La faute à Poutine
Le 18 mai 2022, Bazoum Mohamed a accordé un entretien exclusif à La Croix et à L’Obs, deux journaux français. À la question de savoir quel est l’impact de la guerre en Ukraine sur le Niger, le chef de l’État a répondu : « Il est faible. Nous ne sommes pas de grands consommateurs de blé […] La mondialisation ne se traduit pas partout de la même façon […] Nous ne sommes pas très intégrés dans l’économie internationale. » Rétropédalage, ce 06 août 2022, Bazoum Mohamed a mis en avant la guerre en Ukraine pour expliquer la récente augmentation du prix du gasoil à la pompe intervenue au Niger. En somme, c’est la faute à Poutine. Entouré par une kyrielle de ministres, le président de la République a sorti des arguments évasifs et des explications technico-financières improbables pour faire avaler des couleuvres aux dirigeants syndicaux et acteurs de la société civile venus l’écouter. À en croire Bazoum Mohamed, la hausse du prix du gasoil est la solution la moins douloureuse pour faire face aux conséquences de la guerre russo-ukrainienne. Autrement, les prix de l’essence, du gaz, du kilowattheure, entre autre produits, s’en trouveront augmentés. On veut bien croire le président de la République, sauf qu’il a perdu de vue les lourdes conséquences de cette décision sur notamment les transports et les prix de dizaines de produits de consommation courante.

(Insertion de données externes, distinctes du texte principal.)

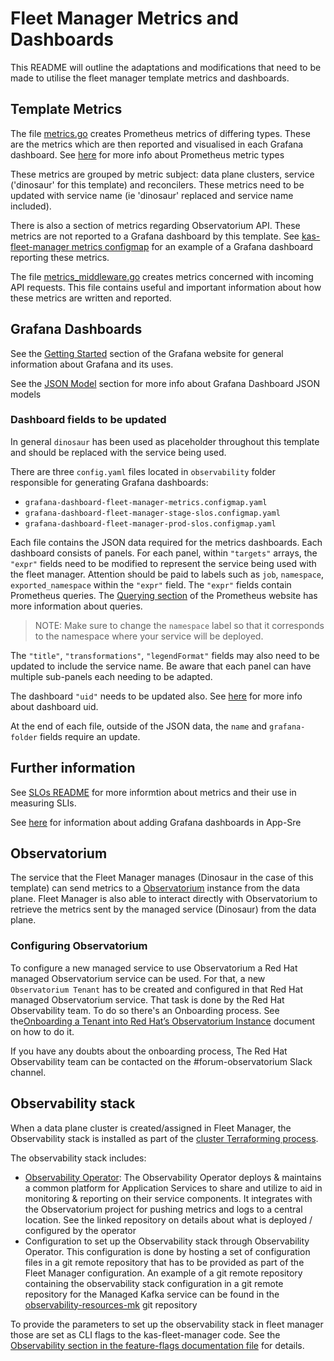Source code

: # Fleet Manager Metrics and Dashboards
This README will outline the adaptations and modifications that need to be made to utilise the fleet manager template metrics and dashboards.

## Template Metrics
The file [metrics.go](../../pkg/metrics/metrics.go) creates Prometheus metrics of differing types. These are the metrics which are then reported and visualised in each Grafana dashboard.
See [here](https://prometheus.io/docs/concepts/metric_types/) for more info about Prometheus metric types

These metrics are grouped by metric subject: data plane clusters, service ('dinosaur' for this template) and reconcilers. These metrics need to be updated with service name (ie 'dinosaur' replaced and service name included).

There is also a section of metrics regarding Observatorium API. These metrics are not reported to a Grafana dashboard by this template. See [kas-fleet-manager metrics configmap](https://gitlab.cee.redhat.com/service/app-interface/-/blob/master/resources/observability/grafana/grafana-dashboard-kas-fleet-manager-metrics.configmap.yaml#L5460-7247) for an example of a Grafana dashboard reporting these metrics.

The file [metrics_middleware.go](../../pkg/handlers/metrics_middleware.go) creates metrics concerned with incoming API requests. This file contains useful and important information about how these metrics are written and reported.

## Grafana Dashboards
See the [Getting Started](https://grafana.com/docs/grafana/latest/getting-started/?pg=docs) section of the Grafana website for general information about Grafana and its uses.

See the [JSON Model](https://grafana.com/docs/grafana/latest/dashboards/json-model/?pg=docs) section for more info about Grafana Dashboard JSON models

### Dashboard fields to be updated
In general `dinosaur` has been used as placeholder throughout this template and should be replaced with the service being used.

There are three `config.yaml` files located in `observability` folder responsible for generating Grafana dashboards:
* `grafana-dashboard-fleet-manager-metrics.configmap.yaml`
* `grafana-dashboard-fleet-manager-stage-slos.configmap.yaml`
* `grafana-dashboard-fleet-manager-prod-slos.configmap.yaml`

Each file contains the JSON data required for the metrics dashboards. Each dashboard consists of panels. For each panel, within `"targets"` arrays, the `"expr"` fields need to be modified to represent the service being used with the fleet manager. Attention should be paid to labels such as `job`, `namespace`, `exported_namespace` within the `"expr"` field.
The `"expr"` fields contain Prometheus queries. The [Querying section](https://prometheus.io/docs/prometheus/latest/querying/basics/) of the Prometheus website has more information about queries.

> NOTE: Make sure to change the `namespace` label so that it corresponds to the namespace where your service will be deployed. 
 
The `"title"`, `"transformations"`, `"legendFormat"` fields may also need to be updated to include the service name. Be aware that each panel can have multiple sub-panels each needing to be adapted.

The dashboard `"uid"` needs to be updated also. See [here](https://grafana.com/docs/grafana/latest/http_api/dashboard/) for more info about dashboard uid.

At the end of each file, outside of the JSON data, the `name` and `grafana-folder` fields require an update.

## Further information
See [SLOs README](../slos/README.md) for more informtion about metrics and their use in measuring SLIs.

See [here](https://gitlab.cee.redhat.com/service/app-interface#add-a-grafana-dashboard) for information about adding Grafana dashboards in App-Sre

## Observatorium

The service that the Fleet Manager manages (Dinosaur in the case of this template)
can send metrics to a [Observatorium](https://github.com/observatorium/observatorium)
instance from the data plane. Fleet Manager is also able to interact directly
with Observatorium to retrieve the metrics sent by the managed
service (Dinosaur) from the data plane.

### Configuring Observatorium

To configure a new managed service to use Observatorium a Red Hat managed
Observatorium service can be used. For that, a new `Observatorium Tenant` has
to be created and configured in that Red Hat managed Observatorium service. That
task is done by the Red Hat Observability team. To do so there's
an Onboarding process. See the[Onboarding a Tenant into Red Hat’s Observatorium Instance](https://docs.google.com/document/d/1pjM9RRvij-IgwqQMt5q798B_4k4A9Y16uT2oV9sxN3g) document on how to do it.

If you have any doubts about the onboarding process, The Red Hat Observability
team can be contacted on the #forum-observatorium Slack channel.

## Observability stack

When a data plane cluster is created/assigned in Fleet Manager, the Observability stack is installed as part of the [cluster
Terraforming process](../implementation.md).

The observability stack includes:
* [Observability Operator](https://github.com/redhat-developer/observability-operator): The Observability Operator deploys & maintains a common platform for Application Services to share and utilize to aid in monitoring & reporting on their service components. It integrates with the Observatorium project for pushing metrics and logs to a central location. See the linked repository on details about what is deployed / configured by the operator
* Configuration to set up the Observability stack through Observability Operator. This
  configuration is done by hosting a set of configuration files in a git remote repository that has to be provided as part of
  the Fleet Manager configuration. An example of a git remote repository containing the observability stack configuration in a git remote
  repository for the Managed Kafka service can be found in the [observability-resources-mk](https://github.com/bf2fc6cc711aee1a0c2a/observability-resources-mk) git repository

To provide the parameters to set up the observability stack in fleet manager those are set as
CLI flags to the kas-fleet-manager code. See the [Observability section in the feature-flags documentation file](../feature-flags.md#Observability)
for details.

« Gouverner, c’est prévoir »
Il est bien commode pour Bazoum Mohamed de se défausser sur Poutine pour justifier l’injustifiable. La guerre en Ukraine a éclaté le 24 févier 2022, elle dure depuis plus de 5 mois. C’est dire que le gouvernement en place a eu suffisamment de temps pour explorer des solutions à même d’atténuer l’impact de ce conflit sur le Niger. « Gouverner, c’est prévoir », faut-il rappeler cette maxime à Bazoum Mohamed ? En rencontrant l’intersyndicale des travailleurs du Niger (ITN) et quelques leaders de la Société civile, le président de la République a simplement émis des constats connus de tous, il n’a esquissé aucune piste de solutions. Bazoum Mohamed ne s’est pas contenté de blablater sur une situation qui lui échappe, il s’est surtout ingénié à susciter des faux espoirs au sein de l’opinion nationale. Selon le chef de l’État, son gouvernement serait en négociation avec les syndicats des transporteurs (voyageurs et marchandises) pour qu’il n’y ait pas une augmentation des prix dans ce secteur. Tout le monde sait que l’envolée des tarifs de transport est juste une question de temps. Les industries laitières ont déjà revu à la hausse les prix de leurs produits sans que le gouvernement ne puisse faire quoi que ce soit.
Crédibilité en jeu
Amener les opérateurs économiques à stabiliser leurs tarifs, malgré l’augmentation du prix du gasoil, ne va pas sans certaines contreparties de la part du gouvernement. Très mal en point financièrement, l’État ne peut consentir des abattements fiscaux ni renoncer à certaines taxes afin de convaincre les commerçants à ne pas suivre l’évolution haussière des prix à l’échelle mondiale. En décidant (de façon unilatérale) d’augmenter le prix du gasoil à la pompe, le régime en place ouvre la voie à toutes les spéculations sur les tarifs, notamment ceux des produits de consommation courante. Ces jours-ci, les centrales syndicales et les organisations de la société civile jouent leur crédibilité. Si elles échouent à contrer les mesures antisociales du gouvernement, elles perdraient toute légitimité à parler au nom des citoyens de façon générale. D’une manière ou d’une autre, la vie chère a des conséquences insoutenables sur tous les Nigériens, notamment les petites bourses qui sont majoritaires dans notre pays.